Single & Multi GPU measuring performance increasing ?

Dear Masters,

I’m newbie in GPU computing & want to start my research about performance measuring between single & multiple GPU.

because I still having trouble to create my own programs, so I look for programs that can run on a single or Multi-GPU (optional), if there is any example to test I’m so glad for it.
I’ve tried the example program on CUDA SDK but it seems there is no one can run on single and multi-GPU?
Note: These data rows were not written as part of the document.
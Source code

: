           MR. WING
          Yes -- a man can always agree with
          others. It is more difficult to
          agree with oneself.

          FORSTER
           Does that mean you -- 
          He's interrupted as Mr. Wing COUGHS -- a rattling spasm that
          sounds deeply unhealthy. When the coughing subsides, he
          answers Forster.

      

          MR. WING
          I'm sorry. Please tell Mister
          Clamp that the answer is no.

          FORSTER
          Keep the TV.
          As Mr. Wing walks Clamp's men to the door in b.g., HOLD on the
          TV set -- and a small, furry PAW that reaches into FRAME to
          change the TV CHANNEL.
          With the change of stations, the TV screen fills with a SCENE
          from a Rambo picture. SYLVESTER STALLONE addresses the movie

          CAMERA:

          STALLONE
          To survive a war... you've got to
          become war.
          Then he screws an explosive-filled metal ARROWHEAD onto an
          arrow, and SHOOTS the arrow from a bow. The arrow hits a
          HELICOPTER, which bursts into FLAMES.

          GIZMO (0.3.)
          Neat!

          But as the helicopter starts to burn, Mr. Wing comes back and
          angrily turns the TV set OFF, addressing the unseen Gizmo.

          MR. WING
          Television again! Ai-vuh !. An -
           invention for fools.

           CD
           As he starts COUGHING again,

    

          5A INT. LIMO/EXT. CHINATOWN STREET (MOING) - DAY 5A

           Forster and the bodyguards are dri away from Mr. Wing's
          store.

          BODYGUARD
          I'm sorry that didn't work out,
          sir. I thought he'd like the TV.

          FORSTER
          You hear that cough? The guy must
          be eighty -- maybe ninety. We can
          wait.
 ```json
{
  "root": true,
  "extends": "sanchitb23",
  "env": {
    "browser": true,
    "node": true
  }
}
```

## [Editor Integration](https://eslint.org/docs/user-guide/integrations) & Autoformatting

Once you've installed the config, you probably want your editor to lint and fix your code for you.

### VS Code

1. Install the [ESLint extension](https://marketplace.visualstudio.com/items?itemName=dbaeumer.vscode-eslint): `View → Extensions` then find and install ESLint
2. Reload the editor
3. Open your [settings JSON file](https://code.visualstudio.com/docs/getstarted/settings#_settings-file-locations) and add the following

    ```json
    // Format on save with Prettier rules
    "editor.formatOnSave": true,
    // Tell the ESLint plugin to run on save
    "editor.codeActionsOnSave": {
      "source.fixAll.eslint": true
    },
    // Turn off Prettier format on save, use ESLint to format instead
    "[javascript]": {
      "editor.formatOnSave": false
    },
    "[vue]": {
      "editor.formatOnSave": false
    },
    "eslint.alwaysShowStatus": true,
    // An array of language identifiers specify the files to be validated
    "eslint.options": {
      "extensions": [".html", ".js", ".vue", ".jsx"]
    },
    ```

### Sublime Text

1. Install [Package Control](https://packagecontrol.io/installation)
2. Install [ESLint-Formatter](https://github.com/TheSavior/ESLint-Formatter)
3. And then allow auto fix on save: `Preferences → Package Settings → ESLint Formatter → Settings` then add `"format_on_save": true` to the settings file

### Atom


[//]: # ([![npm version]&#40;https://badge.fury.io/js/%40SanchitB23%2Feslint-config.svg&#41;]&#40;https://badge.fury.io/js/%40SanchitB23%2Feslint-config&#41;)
If you have a program that can run on a single optional Multi-GPU or GPU, and need beta tester, I will do it for you.

I really2 need help

I am with you brother… :)

To me, multi-GPU utilization is a key success factor in the GPU Revolution.

What I have found out…

  1. Multi-GPU use is in general hard to implement, due to each GPU having it’s own memory, and really not talking to the other GPU’s.

  2. How the programmer opts to implement multi-GPU usage in his app, will determine their efficiency, or share of the workload.

  3. Some implement multi-GPU use extremely well, like the people from OptiX.

My favorite (so far) pre-maid app for benchmarking multi-GPU is this:…html#post87400

It does give a charming ‘workload share report’, but feel it needs further optimizations to do us Nvidia boys justice.

I too am doing my level best to help Pat (The developer) in any way. ;)

We need a ‘BETA Testers Standing Ready for Nvidia Developers’ section.

I would be a resource for them too.

My favorite multi-GPU program is Mandelbulb. Due to it using the Optix libraries, it does do an outstanding job of using all of your GPU’s installed in the system. :heart:

(That’s both GPU’s operating in SLI mode, and Dedicated PhysX mode.)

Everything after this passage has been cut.